I've used the following code to construct an LSTM model to do the graph generation task.
class GraphLSTM(nn.Module):
"""
"""
def __init__(self, input_size, batch_size,embedding_size, hidden_size, num_layers,
has_input=True, has_output=False, output_size=None, device='cuda'):
super(GraphLSTM, self).__init__()
self.num_layers = num_layers
self.hidden_size = hidden_size
self.has_input = has_input
self.has_output = has_output
self.device = device
self.batch_size = batch_size
if has_input:
self.input = nn.Linear(input_size, embedding_size)
self.rnn = nn.LSTM(input_size=embedding_size,
hidden_size=hidden_size,
num_layers=num_layers,
batch_first=True)
else:
self.rnn = nn.LSTM(input_size=input_size,
hidden_size=hidden_size, num_layers=num_layers, batch_first=True)
if has_output:
# print("embedding_size: ", output_size)
self.output = nn.Sequential(
nn.Linear(hidden_size, embedding_size),
nn.ReLU(),
nn.Linear(embedding_size, output_size)
)
self.relu = nn.ReLU()
# initialize
self.hidden = None # need initialize before forward run
self.zero_tensor = Variable(torch.zeros(self.num_layers, batch_size,
self.hidden_size)).to(self.device)
for name, param in self.rnn.named_parameters():
if 'bias' in name:
nn.init.constant(param, 0.25)
elif 'weight' in name:
nn.init.xavier_uniform(param, gain=nn.init.calculate_gain('sigmoid'))
for m in self.modules():
if isinstance(m, nn.Linear):
m.weight.data = init.xavier_uniform(m.weight.data,
gain=nn.init.calculate_gain('relu'))
def init_hidden(self, batch_size):
return (Variable(torch.zeros(self.num_layers, batch_size, self.hidden_size)).to(self.device),
Variable(torch.zeros(self.num_layers, batch_size, self.hidden_size)).to(self.device))

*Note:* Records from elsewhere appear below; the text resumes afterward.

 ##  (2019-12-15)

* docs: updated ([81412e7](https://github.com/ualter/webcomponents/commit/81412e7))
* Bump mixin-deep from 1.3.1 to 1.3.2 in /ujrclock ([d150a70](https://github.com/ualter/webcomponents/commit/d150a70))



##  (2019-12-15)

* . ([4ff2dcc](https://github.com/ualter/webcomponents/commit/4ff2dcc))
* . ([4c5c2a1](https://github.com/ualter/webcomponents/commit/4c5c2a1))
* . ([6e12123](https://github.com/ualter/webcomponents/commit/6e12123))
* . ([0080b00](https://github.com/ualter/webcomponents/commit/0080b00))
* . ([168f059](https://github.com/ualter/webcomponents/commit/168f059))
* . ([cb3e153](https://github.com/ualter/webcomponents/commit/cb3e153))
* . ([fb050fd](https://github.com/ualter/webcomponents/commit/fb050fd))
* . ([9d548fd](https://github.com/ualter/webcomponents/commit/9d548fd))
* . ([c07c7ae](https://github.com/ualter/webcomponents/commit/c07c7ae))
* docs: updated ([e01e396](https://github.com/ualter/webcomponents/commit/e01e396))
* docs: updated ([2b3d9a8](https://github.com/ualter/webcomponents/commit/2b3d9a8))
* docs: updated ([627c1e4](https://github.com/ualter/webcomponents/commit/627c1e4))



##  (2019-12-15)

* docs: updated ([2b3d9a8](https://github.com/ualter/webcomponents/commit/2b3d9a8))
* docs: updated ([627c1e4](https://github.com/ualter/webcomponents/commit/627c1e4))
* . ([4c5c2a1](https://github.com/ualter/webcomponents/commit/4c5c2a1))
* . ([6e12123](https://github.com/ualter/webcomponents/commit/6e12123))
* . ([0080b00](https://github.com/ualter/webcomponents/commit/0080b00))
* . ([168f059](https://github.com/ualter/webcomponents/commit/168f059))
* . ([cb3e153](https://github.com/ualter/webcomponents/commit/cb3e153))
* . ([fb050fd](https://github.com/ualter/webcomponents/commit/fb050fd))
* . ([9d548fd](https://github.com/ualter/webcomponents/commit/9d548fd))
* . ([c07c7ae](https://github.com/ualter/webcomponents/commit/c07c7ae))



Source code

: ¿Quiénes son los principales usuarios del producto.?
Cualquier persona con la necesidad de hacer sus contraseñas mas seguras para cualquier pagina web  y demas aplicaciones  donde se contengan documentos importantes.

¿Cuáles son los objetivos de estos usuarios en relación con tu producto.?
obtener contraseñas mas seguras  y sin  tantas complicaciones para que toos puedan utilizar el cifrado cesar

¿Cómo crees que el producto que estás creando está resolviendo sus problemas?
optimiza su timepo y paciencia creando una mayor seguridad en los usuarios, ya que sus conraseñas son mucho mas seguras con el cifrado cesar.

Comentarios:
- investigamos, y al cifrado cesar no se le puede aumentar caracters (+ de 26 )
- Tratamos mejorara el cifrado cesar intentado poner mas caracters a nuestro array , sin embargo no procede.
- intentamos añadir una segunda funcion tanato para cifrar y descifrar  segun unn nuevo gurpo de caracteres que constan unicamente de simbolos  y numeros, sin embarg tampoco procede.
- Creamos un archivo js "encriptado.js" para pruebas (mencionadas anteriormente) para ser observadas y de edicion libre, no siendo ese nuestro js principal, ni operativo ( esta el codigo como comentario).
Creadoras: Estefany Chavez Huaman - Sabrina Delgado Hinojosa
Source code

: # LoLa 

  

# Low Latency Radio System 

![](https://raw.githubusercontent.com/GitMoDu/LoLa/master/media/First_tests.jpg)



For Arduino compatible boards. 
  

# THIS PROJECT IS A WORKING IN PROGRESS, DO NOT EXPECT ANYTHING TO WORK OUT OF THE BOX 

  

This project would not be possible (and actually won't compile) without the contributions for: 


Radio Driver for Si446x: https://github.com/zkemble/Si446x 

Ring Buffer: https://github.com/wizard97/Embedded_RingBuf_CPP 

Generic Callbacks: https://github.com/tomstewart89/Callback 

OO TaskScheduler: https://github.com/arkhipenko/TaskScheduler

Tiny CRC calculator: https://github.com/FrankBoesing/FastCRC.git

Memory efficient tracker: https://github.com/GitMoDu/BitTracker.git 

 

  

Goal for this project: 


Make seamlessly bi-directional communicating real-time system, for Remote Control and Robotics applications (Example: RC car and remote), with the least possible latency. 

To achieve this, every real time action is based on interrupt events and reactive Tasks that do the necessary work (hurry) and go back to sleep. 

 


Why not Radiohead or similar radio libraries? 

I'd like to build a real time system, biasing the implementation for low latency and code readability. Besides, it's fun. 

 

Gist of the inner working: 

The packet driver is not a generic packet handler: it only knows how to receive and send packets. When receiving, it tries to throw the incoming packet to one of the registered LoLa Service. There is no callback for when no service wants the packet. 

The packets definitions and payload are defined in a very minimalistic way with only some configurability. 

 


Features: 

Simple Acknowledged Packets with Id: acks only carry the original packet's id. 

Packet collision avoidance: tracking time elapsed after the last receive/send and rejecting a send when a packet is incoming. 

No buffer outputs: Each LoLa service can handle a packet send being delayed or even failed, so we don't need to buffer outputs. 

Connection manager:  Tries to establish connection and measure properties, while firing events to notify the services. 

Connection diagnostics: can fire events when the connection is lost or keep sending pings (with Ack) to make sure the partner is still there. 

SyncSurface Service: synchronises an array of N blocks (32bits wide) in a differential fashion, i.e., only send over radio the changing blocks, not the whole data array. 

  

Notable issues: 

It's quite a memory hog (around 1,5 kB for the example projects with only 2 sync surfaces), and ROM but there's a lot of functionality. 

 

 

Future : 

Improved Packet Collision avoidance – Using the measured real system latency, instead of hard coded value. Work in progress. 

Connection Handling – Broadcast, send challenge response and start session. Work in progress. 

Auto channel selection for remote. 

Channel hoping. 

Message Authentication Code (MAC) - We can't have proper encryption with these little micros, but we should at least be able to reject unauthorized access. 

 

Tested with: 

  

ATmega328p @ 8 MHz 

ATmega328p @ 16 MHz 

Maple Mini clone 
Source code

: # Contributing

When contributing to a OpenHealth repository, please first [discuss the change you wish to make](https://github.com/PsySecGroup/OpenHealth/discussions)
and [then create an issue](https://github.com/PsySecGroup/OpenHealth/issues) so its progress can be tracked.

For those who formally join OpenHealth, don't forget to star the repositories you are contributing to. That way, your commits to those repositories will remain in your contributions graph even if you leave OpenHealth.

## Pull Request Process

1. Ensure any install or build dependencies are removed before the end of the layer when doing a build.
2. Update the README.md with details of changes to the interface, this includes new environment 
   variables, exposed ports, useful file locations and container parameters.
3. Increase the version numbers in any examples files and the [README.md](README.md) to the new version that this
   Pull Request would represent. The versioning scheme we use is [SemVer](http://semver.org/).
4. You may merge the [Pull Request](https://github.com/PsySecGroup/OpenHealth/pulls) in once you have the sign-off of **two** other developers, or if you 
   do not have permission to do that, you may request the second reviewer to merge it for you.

def forward(self, input_raw, pack=False, input_len=None):
if self.has_input:
cell_input = self.input(input_raw)
cell_input = self.relu(cell_input)
else:
cell_input = input_raw
if pack:
cell_input = pack_padded_sequence(cell_input, input_len, batch_first=True)
output_raw, self.hidden = self.rnn(cell_input, self.hidden)
if pack:
output_raw = pad_packed_sequence(output_raw, batch_first=True)[0]
if self.has_output:
output_raw = self.output(output_raw)
# return hidden state at each time step
return output_raw
but when i run the code with this initialization of the hidden state:
self.node_rnn.hidden = self.node_rnn.init_hidden(batch_size=old_x.size(0))
the error occures :
raise RuntimeError(msg.format(expected_hidden_size, list(hx.size())))
RuntimeError: Expected hidden[0] size (4, 512, 16), got [512, 16]
i tried to modify the init code of the hidden state but it didn't work. can someone please tell me how to handle the problem and what is the meaning of the element inside that two tuples and why is this differ from my defined shape of the hidden state.i've print the hidden states shape using
print(self.node_rnn.hidden[0].shape)
and it gave me
torch.Size([4, 32, 128])
can someone please tell me how to solve this problem?